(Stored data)
________________

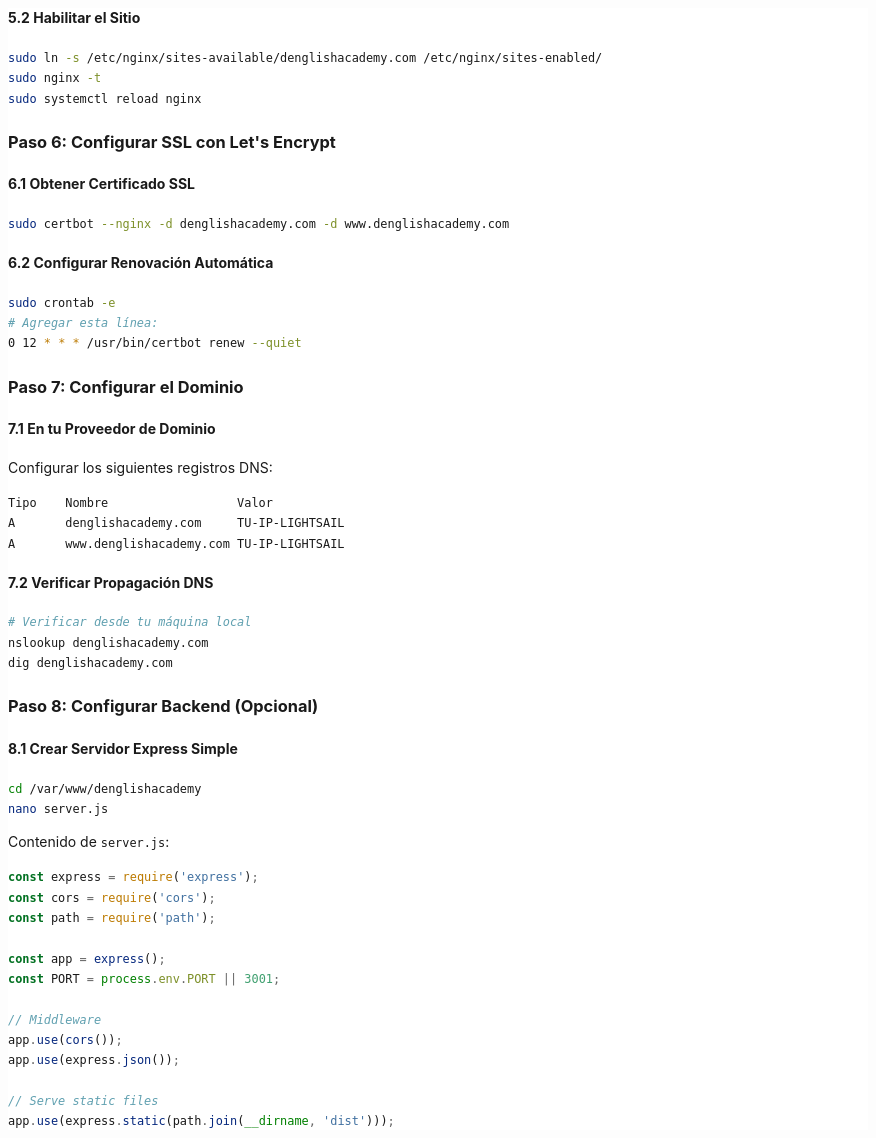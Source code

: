 #### 5.2 Habilitar el Sitio

```bash
sudo ln -s /etc/nginx/sites-available/denglishacademy.com /etc/nginx/sites-enabled/
sudo nginx -t
sudo systemctl reload nginx
```

### Paso 6: Configurar SSL con Let's Encrypt

#### 6.1 Obtener Certificado SSL

```bash
sudo certbot --nginx -d denglishacademy.com -d www.denglishacademy.com
```

#### 6.2 Configurar Renovación Automática

```bash
sudo crontab -e
# Agregar esta línea:
0 12 * * * /usr/bin/certbot renew --quiet
```

### Paso 7: Configurar el Dominio

#### 7.1 En tu Proveedor de Dominio

Configurar los siguientes registros DNS:

```
Tipo    Nombre                  Valor
A       denglishacademy.com     TU-IP-LIGHTSAIL
A       www.denglishacademy.com TU-IP-LIGHTSAIL
```

#### 7.2 Verificar Propagación DNS

```bash
# Verificar desde tu máquina local
nslookup denglishacademy.com
dig denglishacademy.com
```

### Paso 8: Configurar Backend (Opcional)

#### 8.1 Crear Servidor Express Simple

```bash
cd /var/www/denglishacademy
nano server.js
```

Contenido de `server.js`:

```javascript
const express = require('express');
const cors = require('cors');
const path = require('path');

const app = express();
const PORT = process.env.PORT || 3001;

// Middleware
app.use(cors());
app.use(express.json());

// Serve static files
app.use(express.static(path.join(__dirname, 'dist')));
```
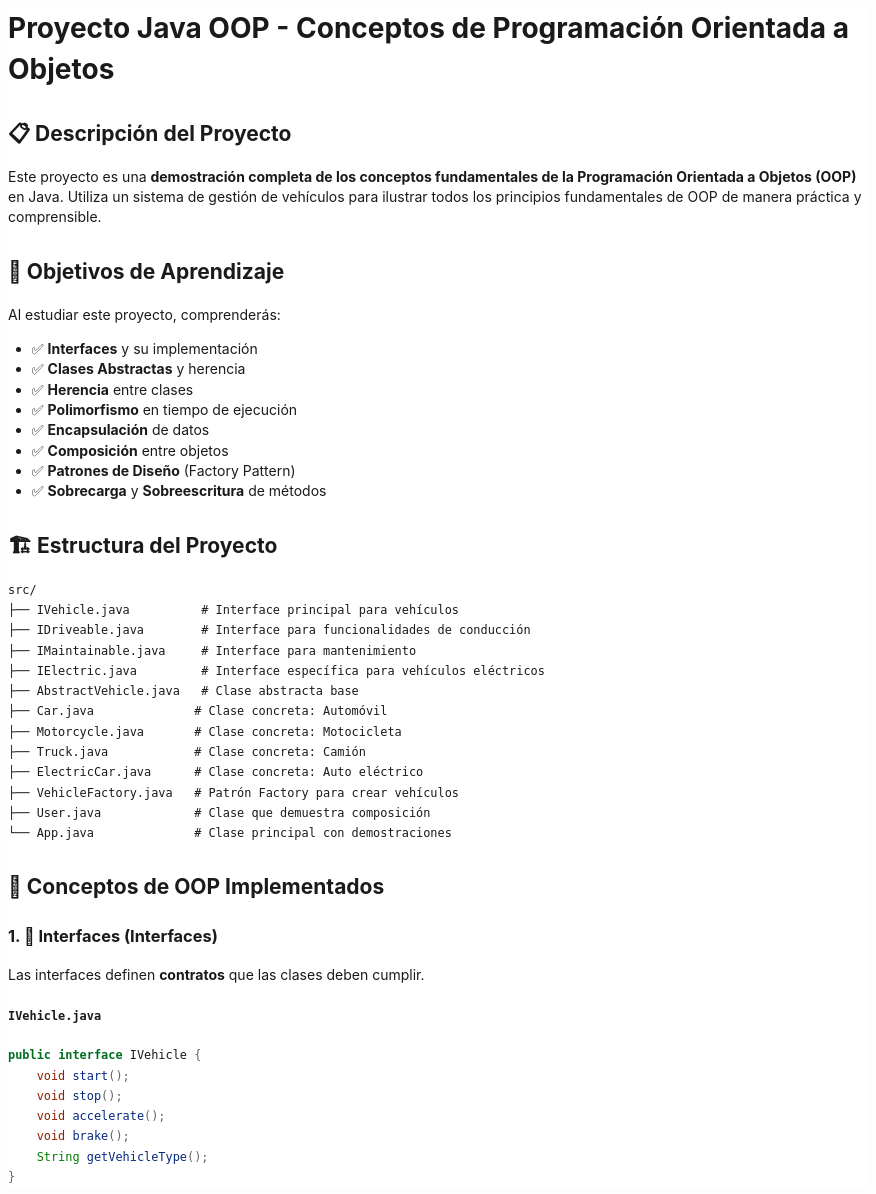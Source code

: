 # Proyecto Java OOP - Conceptos de Programación Orientada a Objetos

## 📋 Descripción del Proyecto

Este proyecto es una **demostración completa de los conceptos fundamentales de la Programación Orientada a Objetos (OOP)** en Java. Utiliza un sistema de gestión de vehículos para ilustrar todos los principios fundamentales de OOP de manera práctica y comprensible.

## 🎯 Objetivos de Aprendizaje

Al estudiar este proyecto, comprenderás:

- ✅ **Interfaces** y su implementación
- ✅ **Clases Abstractas** y herencia
- ✅ **Herencia** entre clases
- ✅ **Polimorfismo** en tiempo de ejecución
- ✅ **Encapsulación** de datos
- ✅ **Composición** entre objetos
- ✅ **Patrones de Diseño** (Factory Pattern)
- ✅ **Sobrecarga** y **Sobreescritura** de métodos

## 🏗️ Estructura del Proyecto

```
src/
├── IVehicle.java          # Interface principal para vehículos
├── IDriveable.java        # Interface para funcionalidades de conducción
├── IMaintainable.java     # Interface para mantenimiento
├── IElectric.java         # Interface específica para vehículos eléctricos
├── AbstractVehicle.java   # Clase abstracta base
├── Car.java              # Clase concreta: Automóvil
├── Motorcycle.java       # Clase concreta: Motocicleta
├── Truck.java            # Clase concreta: Camión
├── ElectricCar.java      # Clase concreta: Auto eléctrico
├── VehicleFactory.java   # Patrón Factory para crear vehículos
├── User.java             # Clase que demuestra composición
└── App.java              # Clase principal con demostraciones
```

## 🔧 Conceptos de OOP Implementados

### 1. 🎯 Interfaces (Interfaces)

Las interfaces definen **contratos** que las clases deben cumplir.

#### `IVehicle.java`
```java
public interface IVehicle {
    void start();
    void stop();
    void accelerate();
    void brake();
    String getVehicleType();
}
```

________________

_Brief_:
Exactly the lines from the one that holds "## 🔧 Conceptos de OOP Implementados" through the final line of the records above should be written out, and only those.

_Solution for this exercise_:
## 🔧 Conceptos de OOP Implementados

### 1. 🎯 Interfaces (Interfaces)

Las interfaces definen **contratos** que las clases deben cumplir.

#### `IVehicle.java`
```java
public interface IVehicle {
    void start();
    void stop();
    void accelerate();
    void brake();
    String getVehicleType();
}
```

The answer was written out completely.